Customizing our Snowplow event representation in Redshift


#1

As we are moving through the base Snowplow configuration we had some requirement from our BI team.

We basically want to load the entire Snowplow atomic.events to our own table or alternatively add some fields to the current atomic.events table.

I know I can load my own data to other tables and was successful in doing so.

However, our BI team does not want to constantly join with atomic.events and want to partition the data daily. We are basically very keen on using the enrichment features of snow plow and the entire pipe line but want to control the loading process and simplify it for our BI process.

Any thoughts on how can I proceed with this?

Thanks


#2

You should be able to use sql runner for doing something like that.

I do not know the specific requirements for what your BI team is asking, but in theory you should be able to write a playbook to run an ETL process on the data in atomic and then send the output to another table, or even another schema, partitioned by day.

This way, you can keep atomic.events matching snowplow releases, and have another set of data that the BI team can use.


#3

@13scoobie, I’m working in the BI department at Nir’s company.
Doing it through an SQL ETL process is very inefficient.
The correct way is to copy it directly to the correct table with the correct fields.

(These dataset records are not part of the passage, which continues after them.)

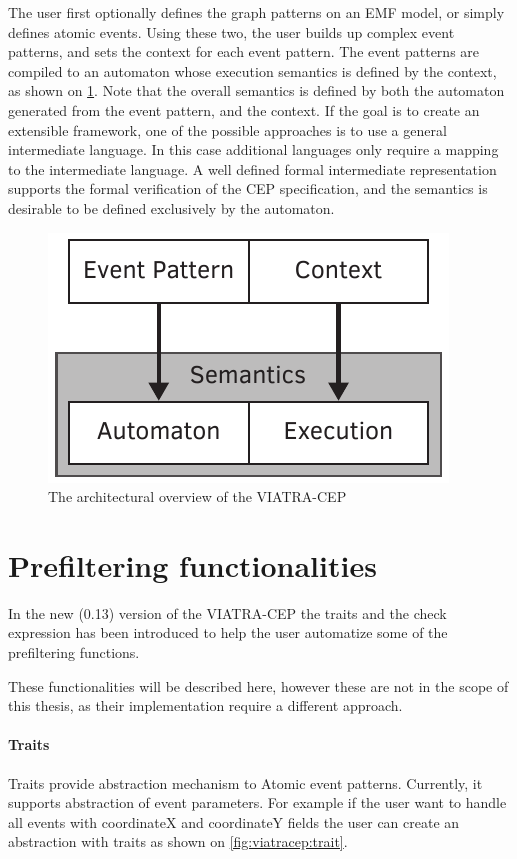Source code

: The user first optionally defines the graph patterns on an EMF model, or simply defines atomic events.
Using these two, the user builds up complex event patterns, and sets the context for each event pattern. The event patterns are compiled to an automaton
whose execution semantics is defined by the context, as shown on \cref{fig:viatracep:oldcep}. 
Note that the overall semantics is defined by both the automaton generated from the event pattern, and the context.
If the goal is to create an extensible framework, one of the possible approaches is to use a general intermediate language. In this case additional languages only require a mapping to the intermediate language.
A well defined formal intermediate representation supports the formal verification of the CEP specification, and the semantics is desirable to be defined exclusively by the automaton.



\begin{figure}[h]
	\centering
	\includegraphics[width=0.4\linewidth]{figures/chapter_3/oldcep}
	\caption{The architectural overview of the VIATRA-CEP \redraw}
	\label{fig:viatracep:oldcep}
\end{figure}

\section{Prefiltering functionalities}
In the new (0.13) version of the VIATRA-CEP the traits and the check expression has been introduced to help the user automatize some of the prefiltering functions.

These functionalities will be described here, however these are not in the scope of this thesis, as their implementation require a different approach.

\paragraph{Traits}
Traits provide abstraction mechanism to Atomic event patterns. Currently, it supports abstraction of event parameters. For example if the user want to handle all events with coordinateX and coordinateY fields the user can create an abstraction with traits as shown on \cref{fig:viatracep:trait}.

It saves a lot of time.


#4

It’s hard to know without knowing more about the use case at the moment:

  • How many rows per day are you loading in atomic.events?
  • Are you using custom contexts/shredding?
  • What’s the approximate data size per day?
  • What are the BI team joining on in atomic.events?

#5

We have very similar use case and sql works extremely well for us. We load nearly 100mm events every night. Immediately after populating atomic.events we run a set of jobs that create smaller tables with the data we care about and then archive the atomic data older than a few days.

We use Airflow to do all of that but should work with Sqlrunner just the same.

If that’s not good enough you could look into processing the enriched events over map reduce or spark or even plug in to Kinesis to digest events in real time.


#6

Yes - if you need to process the enriched events in say Scalding or Spark, you can use the Snowplow Scala Analytics SDK to work with them.


#7

Hi @alex,

Things like link_click table I totally understand. But, client_session table I can’t really understand.
This data is needed for every event, and it hurts the performance when joining every time.
The best thing would be to perform the enrichment and return the original data + results via json. When it’s through a json file, you can use redshift copy via json, and then it copies only the parameters which are in the table. And the order doesn’t matter then. Also, it would allow to add any free fields as we’d like.

Share your thoughts.


#8

Not everybody uses the client_session context:

  1. Some users prefer to implement their own sessionization in their event data modeling phase
  2. Some users are emitting events from server-side and other environments where the concept of a session doesn’t apply

Our long-term roadmap is to factor everything out of atomic.events, so it becomes eventually just a reference map to all the snapshotted entities for the given event. Long-term we can’t assume what entities will be “normal” for an event to contain.

If you know with approximate certainty what entities your events will always contain, it’s totally valid to rebuild your own “fat table” in Redshift prior to analysis - it will be more performant, at the cost of some flexibility.


#9

Hi @alex,

If you know with approximate certainty what entities your events will always contain, it’s totally valid to rebuild your own “fat table” in Redshift prior to analysis - it will be more performant, at the cost of some flexibility.

We know the structure of the table we’d like to have, but we’d also like your great enrichment fields to go there. If it is possible, that would solve everything.


#10

Sure thing - you can add whatever enrichments, self-describing events etc you want into your own fat table.